Why is an aggregate's child collection kept private and exposed only as IReadOnlyList?
- To save memory
- So outsiders cannot add or change children behind the root's back and bypass its rules
- Because IReadOnlyList is faster
- It is a C# compiler requirement
Answer: So outsiders cannot add or change children behind the root's back and bypass its rules. Keeping the list private and exposing a read-only view stops callers sneaking a change past the root's invariant checks (e.g. order.Lines.Add).
How should one aggregate reference another aggregate?
- By holding the whole object as a field
- Through a static global variable
- It must never reference another aggregate
- By Id, not by object reference
Answer: By Id, not by object reference. Aggregates reference each other by Id to keep consistency boundaries clear and transactions small — e.g. Order holds a CustomerId, not a Customer object.
What is the rule for the number of repositories per aggregate?
- One repository per child entity
- One repository per aggregate root, loading and saving the whole aggregate as a unit
- One global repository for everything
- No repositories are used in DDD
Answer: One repository per aggregate root, loading and saving the whole aggregate as a unit. There's one repository per aggregate root; it always loads and saves the aggregate as a unit, hiding the database from the domain.
When should a domain event be dispatched?

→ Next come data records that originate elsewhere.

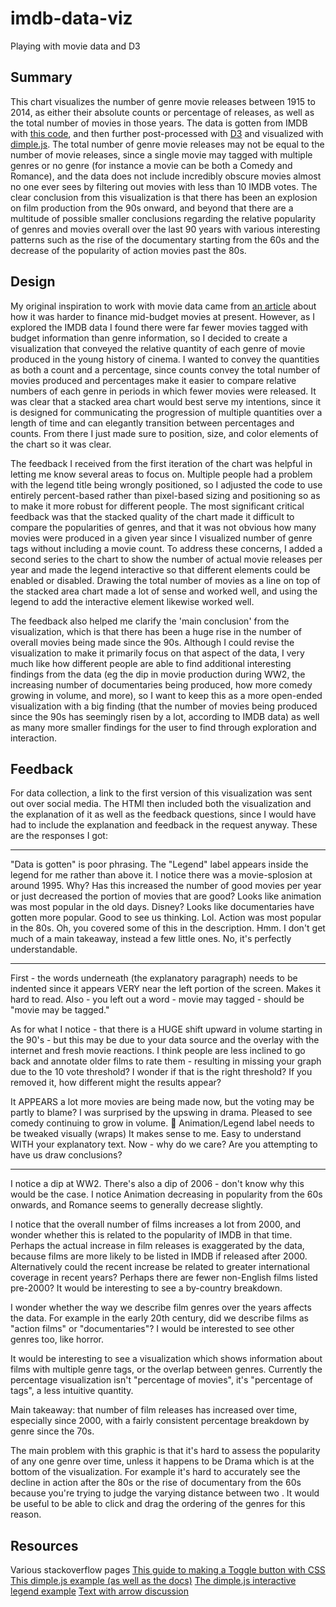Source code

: # imdb-data-viz
Playing with movie data and D3

## Summary
This chart visualizes the number of genre movie releases between 1915 to 2014, as either
their absolute counts or percentage of releases, as well as the total number of movies in those years.
The data is gotten from IMDB with [this code](https://github.com/andreykurenkov/data-movies), and then
further post-processed with [D3](https://d3js.org/) and visualized with
[dimple.js](http://dimplejs.org/). The total number of genre movie releases may not be equal to
the number of movie releases, since a single movie may tagged with multiple genres or no genre
(for instance a movie can be both a Comedy and Romance), and the data does not include
incredibly obscure movies almost no one ever sees by filtering out movies with less than 10 IMDB votes.
The clear conclusion from this visualization is that there has been an explosion on film
production from the 90s onward, and beyond that there are a multitude of possible smaller
conclusions regarding the relative popularity of genres and movies overall over the last 90 years
with various interesting patterns such as the rise of the documentary starting from the 60s and
the decrease of the popularity of action movies past the 80s.  

## Design
My original inspiration to work with movie data came from [an article](
http://flavorwire.com/492985/how-the-death-of-mid-budget-cinema-left-a-generation-of-iconic-filmmakers-mia)
about how it was harder to finance mid-budget movies at present. However, as
I explored the IMDB data I found there were far fewer movies tagged with budget
information than genre information, so I decided to create a visualization that
conveyed the relative quantity of each genre of movie produced in the young history
of cinema. I wanted to convey the quantities as both a count and a percentage,
since counts convey the total number of movies produced and percentages make it
easier to compare relative numbers of each genre in periods in which fewer movies
were released. It was clear that a stacked area chart would best serve my intentions,
since it is designed for communicating the progression of multiple quantities over
a length of time and can elegantly transition between percentages and counts. From
there I just made sure to position, size, and color elements of the chart so it was clear.

The feedback I received from the first iteration of the chart was helpful in letting
me know several areas to focus on. Multiple people had a problem with the legend title
being wrongly positioned, so I adjusted the code to use entirely percent-based rather
than pixel-based sizing and positioning so as to make it more robust for different
people. The most significant critical feedback was that the stacked quality of the
chart made it difficult to compare the popularities of genres, and that it was not
obvious how many movies were produced in a given year since I visualized number of
genre tags without including a movie count. To address these concerns, I added a second
series to the chart to show the number of actual movie releases per year and made
the legend interactive so that different elements could be enabled or disabled. Drawing
the total number of movies as a line on top of the stacked area chart made a lot of sense
and worked well, and using the legend to add the interactive element likewise worked well.

The feedback also helped me clarify the 'main conclusion' from the visualization,
which is that there has been a huge rise in the number of overall movies being made
since the 90s. Although I could revise the visualization to make it primarily focus
on that aspect of the data, I very much like how different people are able to find
additional interesting findings from the data (eg the dip in movie production during WW2,
the increasing number of documentaries being produced, how more comedy growing in volume,
and more), so I want to keep this as a more open-ended visualization with a big finding
(that the number of movies being produced since the 90s has seemingly risen by a lot,
according to IMDB data) as well as many more smaller findings for the user to find
through exploration and interaction.

## Feedback
For data collection, a link to the first version of this visualization was sent
out over social media. The HTMl then included both the visualization and the
explanation of it as well as the feedback questions, since I would have had to
include the explanation and feedback in the request anyway.
These are the responses I got:

________
"Data is gotten" is poor phrasing. The "Legend" label appears inside the legend for me rather than above it.
I notice there was a movie-splosion at around 1995. Why? Has this increased the number of good movies per year or just decreased the portion of movies that are good?
Looks like animation was most popular in the old days. Disney?
Looks like documentaries have gotten more popular. Good to see us thinking.
Lol. Action was most popular in the 80s.
Oh, you covered some of this in the description.
Hmm. I don't get much of a main takeaway, instead a few little ones.
No, it's perfectly understandable.

_________
First - the words underneath (the explanatory paragraph) needs to be indented since it appears VERY near the left  portion of the screen.  Makes it hard to read.  Also - you left out a word  - movie may tagged  - should be "movie may be tagged."

As for what I notice - that there is a HUGE shift upward in volume starting in the 90's - but this may be due to your data source and the overlay with the internet and fresh movie reactions.  I think people are less inclined to go back and annotate older films to rate them - resulting in missing your graph due to the 10 vote threshold?  I wonder if that is the right threshold?  If you removed it, how different might the results appear?

It APPEARS a lot more movies are being made now, but the voting may be partly to blame?
I was surprised by the upswing in drama.  Pleased to see comedy continuing to grow in volume. 🙂
Animation/Legend label needs to be tweaked visually (wraps)
It makes sense to me.  Easy to understand WITH your explanatory text.  Now - why do we care?  Are you attempting to have us draw conclusions?

_________
I notice a dip at WW2. There's also a dip of 2006 - don't know why this would be the case. I notice Animation decreasing in  popularity from the 60s onwards, and Romance seems to generally decrease slightly.

I notice that the overall number of films increases a lot from 2000, and wonder whether this is related to the popularity of IMDB in that time. Perhaps the actual increase in film releases is exaggerated by the data, because films are more likely to be listed in IMDB if released after 2000. Alternatively could the recent increase be related to greater international coverage in recent years? Perhaps there are fewer non-English films listed pre-2000? It would be interesting to see a by-country breakdown.

I wonder whether the way we describe film genres over the years affects the data. For example in the early 20th century, did we describe films as "action films" or "documentaries"? I would be interested to see other genres too, like horror.

It would be interesting to see a visualization which shows information about films with multiple genre tags, or the overlap between genres. Currently the percentage visualization isn't "percentage of movies", it's "percentage of tags", a less intuitive quantity.

Main takeaway: that number of film releases has increased over time, especially since 2000, with a fairly consistent percentage breakdown by genre since the 70s.

The main problem with this graphic is that it's hard to assess the popularity of any one genre over time, unless it happens to be Drama which is at the bottom of the visualization. For example it's hard to accurately see the decline in action after the 80s or the rise of documentary from the 60s because you're trying to judge the varying distance between two . It would be useful to be able to click and drag the ordering of the genres for this reason.

## Resources
Various stackoverflow pages
[This guide to making a Toggle button with CSS](http://thestizmedia.com/radio-buttons-as-toggle-buttons-with-css/)
[This dimple.js example (as well as the docs)](http://dimplejs.org/examples_viewer.html?id=areas_horizontal_stacked)
[The dimple.js interactive legend example](http://dimplejs.org/advanced_examples_viewer.html?id=advanced_interactive_legends)
[Text with arrow discussion](http://stackoverflow.com/questions/21276642/d3-bar-chart-needs-to-add-arrow-and-text-in-particular-bar)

- Before the change is saved, so handlers run first
- At application startup
- Only after the change is committed, so a failed save doesn't fire side effects for nothing
- Domain events are never dispatched
Answer: Only after the change is committed, so a failed save doesn't fire side effects for nothing. Dispatch domain events only after the change is saved; otherwise a failed save would have already fired emails for an order that doesn't exist.